2.5. Contact Angle Measurements

The wettability of the plant surfaces used in the experiments was characterized by measuring the contact angles of water (aqua millipore, 1 µL droplet volume) using a high-speed optical contact angle measuring device OCAH 200 (Dataphysics Instruments GmbH, Filderstadt, Germany). Sessile drop method (C. lanatus, C. melo, C. sativus and C. pepo) and sessile needle-in drop method (C. moschata and L. siceraria), as well as the combination of both (E. elaterium and L. aegyptiaca) followed by a circle or ellipse fitting, were applied. Data are given in the text as mean ± SD for n = 10 measurements.

2.6. Force Measurements

The friction (traction) force of C. elaterii females on the abaxial side of the leaf blades of eight plant species from the family Cucurbitaceae and on hydrophilic glass (water contact angle of 32.49 ± 4.17° (mean ± SD)) was measured using a Biopac force tester (Biopac Systems Ltd., Goleta, CA, USA), while a centrifugal force tester was applied to measure the attachment ability of C. elaterii larvae to the same surfaces. Prior to the force measurements, adults and larvae were weighed on a micro-balance (Mettler Toledo AG 204 Delta Range, Greifensee, Switzerland). Experimental insects were anesthetized with CO₂ for 60 s, and females were made incapable of flying by gluing their elytra together with a small droplet of melted bee wax. Before starting the experiments, the treated insects were left to recover for 30 min. All the experiments were performed during the daytime at 25 ± 2 °C temperature and 50 ± 5% RH.

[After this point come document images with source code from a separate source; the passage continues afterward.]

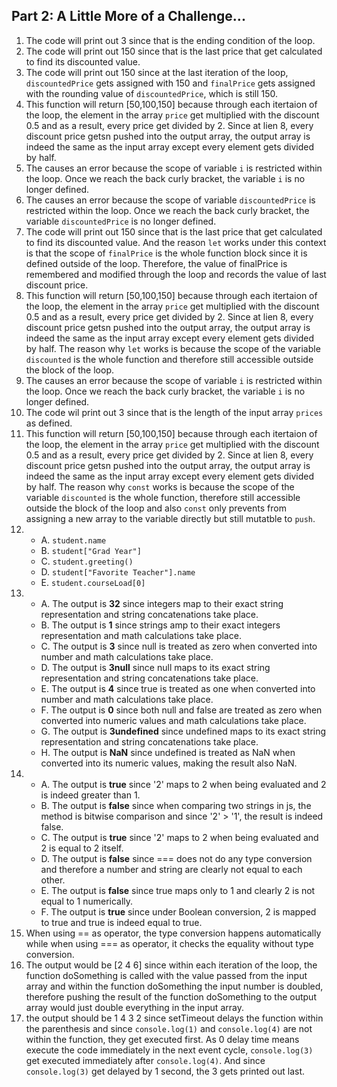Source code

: ## Part 2: A Little More of a Challenge... ##
1. The code will print out 3 since that is the ending condition of the loop.
2. The code will print out 150 since that is the last price that get calculated to find its discounted value. 
3. The code will print out 150 since at the last iteration of the loop, `discountedPrice` gets assigned with 150 and `finalPrice` gets assigned with the rounding value of `discountedPrice`, which is still 150. 
4. This function will return [50,100,150] because through each itertaion of the loop, the element in the array `price` get multiplied with the discount 0.5 and as a result, every price get divided by 2. Since at lien 8, every discount price getsn pushed into the output array, the output array is indeed the same as the input array except every element gets divided by half. 
5. The causes an error because the scope of variable `i` is restricted within the loop. Once we reach the back curly bracket, the variable `i` is no longer defined. 
6. The causes an error because the scope of variable `discountedPrice` is restricted within the loop. Once we reach the back curly bracket, the variable `discountedPrice` is no longer defined. 
7. The code will print out 150 since that is the last price that get calculated to find its discounted value. And the reason `let` works under this context is that the scope of `finalPrice` is the whole function block since it is defined outside of the loop. Therefore, the value of finalPrice is remembered and modified through the loop and records the value of last discount price. 
8. This function will return [50,100,150] because through each itertaion of the loop, the element in the array `price` get multiplied with the discount 0.5 and as a result, every price get divided by 2. Since at lien 8, every discount price getsn pushed into the output array, the output array is indeed the same as the input array except every element gets divided by half. The reason why `let` works is because the scope of the variable `discounted` is the whole function and therefore still accessible outside the block of the loop. 
9. The causes an error because the scope of variable `i` is restricted within the loop. Once we reach the back curly bracket, the variable `i` is no longer defined. 
10. The code wil print out 3 since that is the length of the input array `prices` as defined. 
11. This function will return [50,100,150] because through each itertaion of the loop, the element in the array `price` get multiplied with the discount 0.5 and as a result, every price get divided by 2. Since at lien 8, every discount price getsn pushed into the output array, the output array is indeed the same as the input array except every element gets divided by half. The reason why `const` works is because the scope of the variable `discounted` is the whole function, therefore still accessible outside the block of the loop and also `const` only prevents from assigning a new array to the variable directly but still mutatble to `push`. 
12. - A. `student.name`
    - B. `student["Grad Year"]`
    - C. `student.greeting()`
    - D. `student["Favorite Teacher"].name`
    - E. `student.courseLoad[0]`
13. - A. The output is **32** since integers map to their exact string representation and string concatenations take place. 
    - B. The output is **1** since strings amp to their exact integers representation and math calculations take place.
    - C. The output is **3** since null is treated as zero when converted into number and math calculations take place.
    - D. The output is **3null** since null maps to its exact string representation and string concatenations take place. 
    - E. The output is **4** since true is treated as one when converted into number and math calculations take place. 
    - F. The output is **0** since both null and false are treated as zero when converted into numeric values and math calculations take place. 
    - G. The output is **3undefined** since undefined maps to its exact string representation and string concatenations take place.
    - H. The output is **NaN** since undefined is treated as NaN when converted into its numeric values, making the result also NaN. 
14. - A. The output is **true** since '2' maps to 2 when being evaluated and 2 is indeed greater than 1. 
    - B. The output is **false** since when comparing two strings in js, the method is bitwise comparison and since '2' > '1', the result is indeed false. 
    - C. The output is **true** since '2' maps to 2 when being evaluated and 2 is equal to 2 itself. 
    - D. The output is **false** since === does not do any type conversion and therefore a number and string are clearly not equal to each other.
    - E. The output is **false** since true maps only to 1 and clearly 2 is not equal to 1 numerically. 
    - F. The output is **true** since under Boolean conversion, 2 is mapped to true and true is indeed equal to true. 
15. When using == as operator, the type conversion happens automatically while when using === as operator, it checks the equality without type conversion. 
17. The output would be [2 4 6] since within each iteration of the loop, the function doSomething is called with the value passed from the input array and within the function doSomething the input number is doubled, therefore pushing the result of the function doSomething to the output array would just double everything in the input array. 
19. the output should be 1 4 3 2 since setTimeout delays the function within the parenthesis and since `console.log(1)` and `console.log(4)` are not within the function, they get executed first. As 0 delay time means execute the code immediately in the next event cycle, `console.log(3)` get executed immediately after `console.log(4)`. And since `console.log(3)` get delayed by 1 second, the 3 gets printed out last.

The Biopac force tester consisted of a force sensor FORT-10 (10 g capacity; World Precision Instruments Inc., Sarasota, FL, USA) connected to a data acquisition unit MP 160 (Biopac Systems Ltd., Goleta, CA, USA). Data were recorded using AcqKnowledge 5.0 software (Biopac Systems Ltd., Goleta, CA, USA). One end of a fishing thread Gel Spun Polyethylene (Berkley Spirit Lake, IA, USA), 0.02 mm in diameter and about 10 cm long, was fixed with a droplet of molten wax to the insect elytra. The insect was attached to the force sensor by means of the thread and was allowed to move on the test substrate in a direction perpendicular to the force sensor (and parallel to the substrate). The force generated by the insect walking on hydrophilic glass and on the abaxial side of the leaves of the different plant species was measured. Insects pulled on the plant leaf in the direction from its proximal to the distal portion. Force–time curves were used to estimate the maximal pulling force produced by tethered running insects. In total, 20 females were tested on each plant species.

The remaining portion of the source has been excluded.